Duke TIP provides student meals for the duration of the program. We offer a variety of á la carte options at each meal, including a meat and meatless entrée, salad bar, and other assorted items. Menus are designed to accommodate vegetarian, gluten-free, and lactose-free diets, as well as many common food allergies.
Kosher meals are not available, but students are able to eat “kosher-style” by selectively choosing items from the regular dining hall offerings.
Students with special dietary needs or severe allergies must contact the Coordinator of Accommodations at email@example.com or (919) 668-9100 by April 13 to discuss meal options.
Athletic facilities and training programs
The residential staff schedules evening recreational and athletic activities, such as swing dancing, basketball, soccer, and Frisbee, depending on the available facilities. TIP staff may lead supervised group runs if there are appropriate facilities and interested students, but we cannot accommodate specific training needs.
TIP students are not allowed access to campus weight rooms, swimming pools, or other athletic department facilities or equipment, nor to swim recreationally.
Duke TIP and our staff are aware that this may be the first extended overnight period that some students have spent away from family or friends.

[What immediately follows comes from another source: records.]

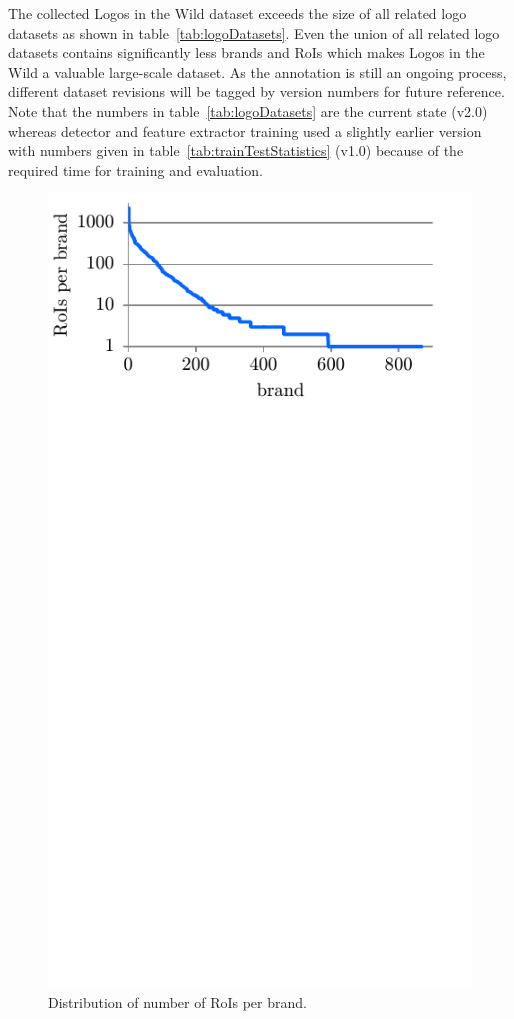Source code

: \documentclass[a4paper,twoside]{article}
\begin{document}
The collected Logos in the Wild dataset exceeds the size of all related logo datasets as shown in table~\ref{tab:logoDatasets}. Even the union of all related logo datasets contains significantly less brands and RoIs which makes Logos in the Wild a valuable large-scale dataset.
As the annotation is still an ongoing process, different dataset revisions will be tagged by version numbers for future reference. Note that the numbers in table~\ref{tab:logoDatasets} are the current state (v2.0) whereas detector and feature extractor training used a slightly earlier version with numbers given in table~\ref{tab:trainTestStatistics} (v1.0) because of the required time for training and evaluation.
%
\begin{figure}%
\centering%
\includegraphics[width=\linewidth, trim=0cm 11cm 0cm 0cm, clip]{img/brandDistribution.pdf}%
\caption{Distribution of number of RoIs per brand.}%
\label{fig:brandDistribution}
\end{figure}%
\end{document}
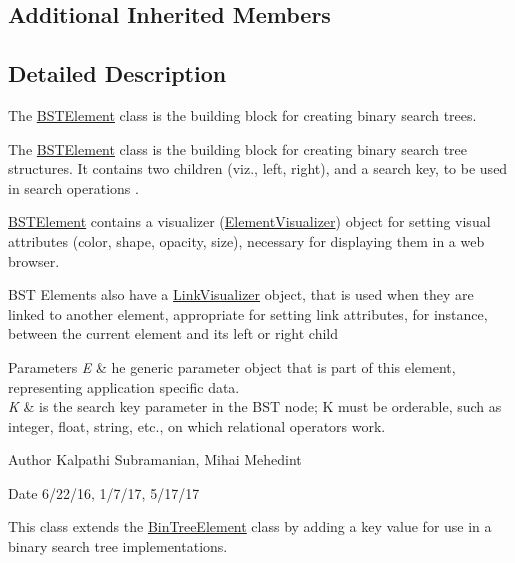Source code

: \subsection*{Additional Inherited Members}


\subsection{Detailed Description}
The \mbox{\hyperlink{classbridges_1_1base_1_1_b_s_t_element}{B\+S\+T\+Element}} class is the building block for creating binary search trees. 

The \mbox{\hyperlink{classbridges_1_1base_1_1_b_s_t_element}{B\+S\+T\+Element}} class is the building block for creating binary search tree structures. It contains two children (viz., left, right), and a search key, to be used in search operations .

\mbox{\hyperlink{classbridges_1_1base_1_1_b_s_t_element}{B\+S\+T\+Element}} contains a visualizer (\mbox{\hyperlink{classbridges_1_1base_1_1_element_visualizer}{Element\+Visualizer}}) object for setting visual attributes (color, shape, opacity, size), necessary for displaying them in a web browser.

B\+ST Elements also have a \mbox{\hyperlink{classbridges_1_1base_1_1_link_visualizer}{Link\+Visualizer}} object, that is used when they are linked to another element, appropriate for setting link attributes, for instance, between the current element and its left or right child


\begin{DoxyParams}{Parameters}
{\em E} & he generic parameter object that is part of this element, representing application specific data. \\
\hline
{\em K} & is the search key parameter in the B\+ST node; K must be orderable, such as integer, float, string, etc., on which relational operators work.\\
\hline
\end{DoxyParams}
\begin{DoxyAuthor}{Author}
Kalpathi Subramanian, Mihai Mehedint
\end{DoxyAuthor}
\begin{DoxyDate}{Date}
6/22/16, 1/7/17, 5/17/17
\end{DoxyDate}
This class extends the \mbox{\hyperlink{classbridges_1_1base_1_1_bin_tree_element}{Bin\+Tree\+Element}} class by adding a \textquotesingle{}key\textquotesingle{} value for use in a binary search tree implementations.

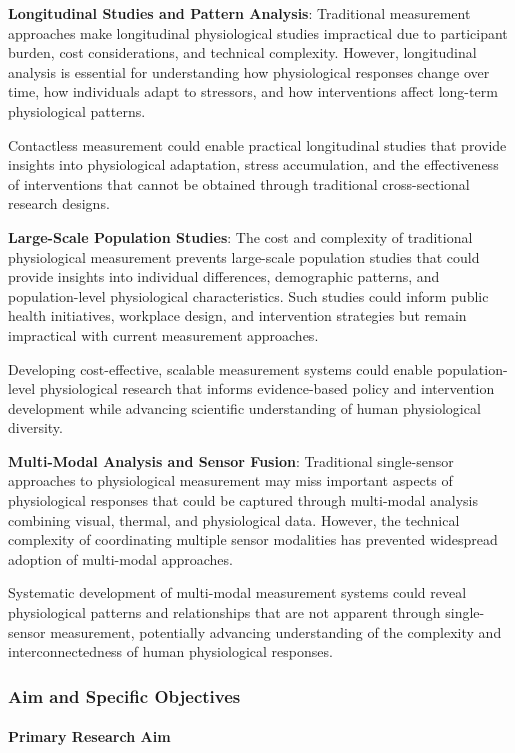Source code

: \documentclass[11pt,a4paper]{report}
\begin{document}
\textbf{Longitudinal Studies and Pattern Analysis}: Traditional measurement approaches make longitudinal physiological
studies impractical due to participant burden, cost considerations, and technical complexity. However, longitudinal
analysis is essential for understanding how physiological responses change over time, how individuals adapt to
stressors, and how interventions affect long-term physiological patterns.

Contactless measurement could enable practical longitudinal studies that provide insights into physiological adaptation,
stress accumulation, and the effectiveness of interventions that cannot be obtained through traditional cross-sectional
research designs.

\textbf{Large-Scale Population Studies}: The cost and complexity of traditional physiological measurement prevents
large-scale population studies that could provide insights into individual differences, demographic patterns, and
population-level physiological characteristics. Such studies could inform public health initiatives, workplace design,
and intervention strategies but remain impractical with current measurement approaches.

Developing cost-effective, scalable measurement systems could enable population-level physiological research that
informs evidence-based policy and intervention development while advancing scientific understanding of human
physiological diversity.

\textbf{Multi-Modal Analysis and Sensor Fusion}: Traditional single-sensor approaches to physiological measurement may miss
important aspects of physiological responses that could be captured through multi-modal analysis combining visual,
thermal, and physiological data. However, the technical complexity of coordinating multiple sensor modalities has
prevented widespread adoption of multi-modal approaches.

Systematic development of multi-modal measurement systems could reveal physiological patterns and relationships that are
not apparent through single-sensor measurement, potentially advancing understanding of the complexity and
interconnectedness of human physiological responses.

\subsubsection{Aim and Specific Objectives}

\paragraph{Primary Research Aim}
\end{document}
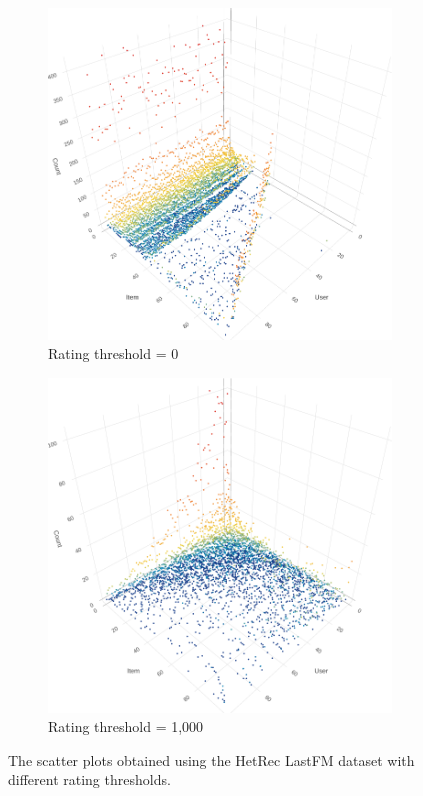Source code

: \begin{figure}
\centering
\begin{subfigure}{.63\textwidth}
\includegraphics[width=\textwidth]{lastfm-t0}
\caption{Rating threshold = 0}
\label{viz:fig:lastfm-t0}
\bigskip
\end{subfigure}
\begin{subfigure}{.63\textwidth}
\includegraphics[width=\textwidth]{lastfm-t1k}
\caption{Rating threshold = 1,000}
\label{viz:fig:lastfm-t1k}
\end{subfigure}
\caption[Scatter plots of LastFM]{The scatter plots obtained using the HetRec LastFM dataset with different rating thresholds.}
\label{viz:fig:lastfm}
\end{figure}

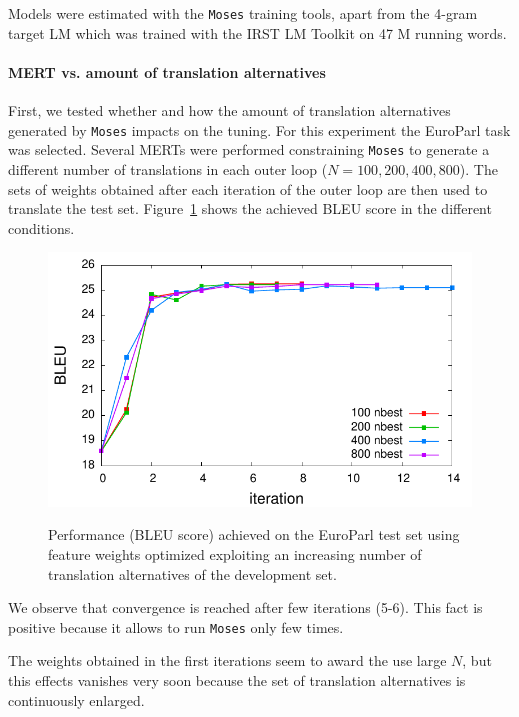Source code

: \documentclass[10pt]{report}
\theoremstyle{plain}
\begin{document}
{Models were estimated with the {\tt Moses} training tools, apart from the 4-gram target LM which was trained with the IRST LM Toolkit on 47 M running words.


\paragraph{MERT vs. amount of translation alternatives}
First, we tested whether and how the amount of translation alternatives generated by {\tt Moses} impacts on the tuning. For this experiment the EuroParl task was selected. Several MERTs were performed constraining {\tt Moses} to generate a different number of translations in each outer loop ($N=100, 200, 400, 800$). The sets of weights obtained after each iteration of the outer loop are then used to translate the test set. Figure~\ref{fig:MERT-epps-nbest} shows the achieved BLEU score in the different conditions.

\begin{figure}[ht]
\begin{center}
\label{fig:MERT-epps-nbest}
 \includegraphics[width=\columnwidth]{MERT-nbest}
\caption{Performance (BLEU score) achieved on the EuroParl test set using feature weights optimized exploiting an increasing number of translation alternatives of the development set.}
\end{center}
 \end{figure}

We observe that convergence is reached after few iterations (5-6). This fact is positive because it allows to run {\tt Moses} only few times.

The weights obtained in the first iterations seem to award the use large $N$, but this effects vanishes very soon because the set of translation alternatives is continuously enlarged.

}
\end{document}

Homesickness is normal to some degree in nearly everyone leaving familiar surroundings and entering a new environment for the first time.
Duke TIP programs are highly interactive and most of the time students will be very involved in activities and events. However, parents can help our staff greatly and alleviate their child’s homesickness by refraining from expressing anxious or ambivalent feelings about time away from home.
Ideally, parents should express enthusiasm and optimism about the separation and the novel environment. This is an exciting time in your child’s life. Through the orientation on arrival day, open house on departure day, and access to daily program updates on the parent website, Duke TIP will make every effort to make parents feel connected while their children are away.
Should a student become homesick while at Duke TIP, our staff will closely monitor the student, work with the individual to overcome the homesickness, and occasionally have the student contact parents for positive encouragement.
Due to the length of the program and campus mail policies, we are unable to accept mail or packages for students sent through mail services such as the postal service, UPS, or Amazon. However, you may leave one letter for your child at check-in. We will deliver all letters to students on Wednesday during the afternoon free time block.
Additional information is available in the student portal.
CRISIS is a residential summer program for fifth and sixth graders. Students assume the role of professionals and collaborate with their peers to solve a hypothetical community crisis.